One place you’ll never find it is at big grocery chains.

It’s impossible to get it to market fast enough. A newly picked pawpaw usually turns to mush in three to five days. Besides that, corporate buyers assume shoppers won’t pay for fruit shot through with seeds the size of fish oil capsules. Georgetown Natural Food Market and Good Earth do carry pawpaws when they’re able to get them. You can also try local farmers markets in September.

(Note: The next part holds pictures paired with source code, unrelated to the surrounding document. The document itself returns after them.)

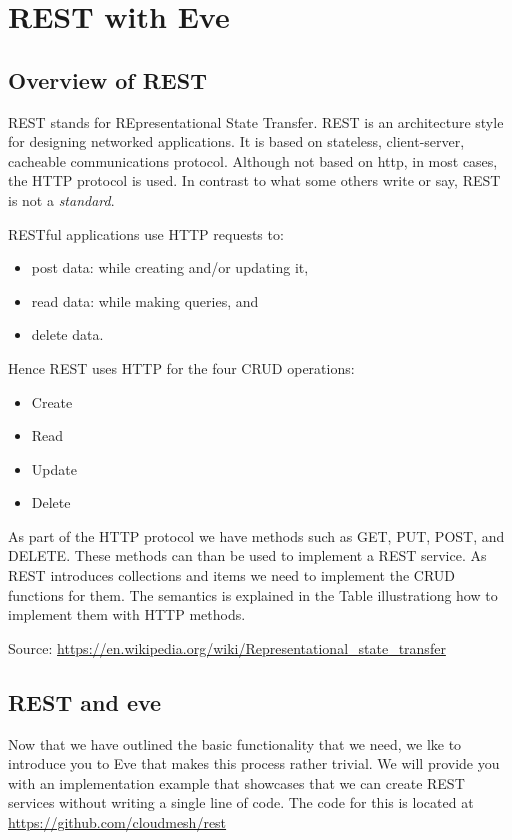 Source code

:\section{REST with Eve}\label{rest-with-eve}

\subsection{Overview of REST}\label{overview-of-rest}

REST stands for REpresentational State Transfer. REST is an architecture
style for designing networked applications. It is based on stateless,
client-server, cacheable communications protocol. Although not based on
http, in most cases, the HTTP protocol is used. In contrast to what some
others write or say, REST is not a \emph{standard}.

RESTful applications use HTTP requests to:

\begin{itemize}
\item
  post data: while creating and/or updating it,
\item
  read data: while making queries, and
\item
  delete data.
\end{itemize}

Hence REST uses HTTP for the four CRUD operations:

\begin{itemize}
\item
  Create
\item
  Read
\item
  Update
\item
  Delete
\end{itemize}

As part of the HTTP protocol we have methods such as GET, PUT, POST, and
DELETE. These methods can than be used to implement a REST service. As
REST introduces collections and items we need to implement the CRUD
functions for them. The semantics is explained in the Table
illustrationg how to implement them with HTTP methods.

Source:
\url{https://en.wikipedia.org/wiki/Representational_state_transfer}

\subsection{REST and eve}\label{rest-and-eve}

Now that we have outlined the basic functionality that we need, we lke
to introduce you to Eve that makes this process rather trivial. We will
provide you with an implementation example that showcases that we can
create REST services without writing a single line of code. The code for
this is located at \url{https://github.com/cloudmesh/rest}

Researchers are trying to change that.

To become more than a niche crop, pawpaw fruit needs a longer shelf life and smaller seeds. And it would help if the plants weren’t finicky. For instance, while adult trees like sun, saplings need shade, so trees must be protected from full sun for their first several years. Kentucky State University runs the world’s only full-time pawpaw research program, and a crowdsourced effort called Project Pawpaw is working to develop less fussy trees and more marketable fruit. However, it’s still very much a work in progress.

Regardless, you can enjoy pawpaws year-round.

Just freeze the mashed pulp in a zip-top plastic bag. Or order frozen pawpaw pulp (try Tree Born Products or Integration Acres). It should keep for about a year.

The pulp is easy to use in recipes.

Hankering for a smoothie? Dump some pawpaw pulp in your blender in place of your usual strawberries or bananas. Also, think pie, muffins, and bread. Purdue Extension notes that pawpaw pulp can be substituted one-for-one in any recipe calling for bananas, applesauce, or pumpkin.

Pawpaws have a weekend in their honor.

You can join the fun, which includes pawpaw fare, themed crafts, and more, September 6–7 at the 2025 Indiana Pawpaw Festival at Merom Bluff Park in Sullivan County.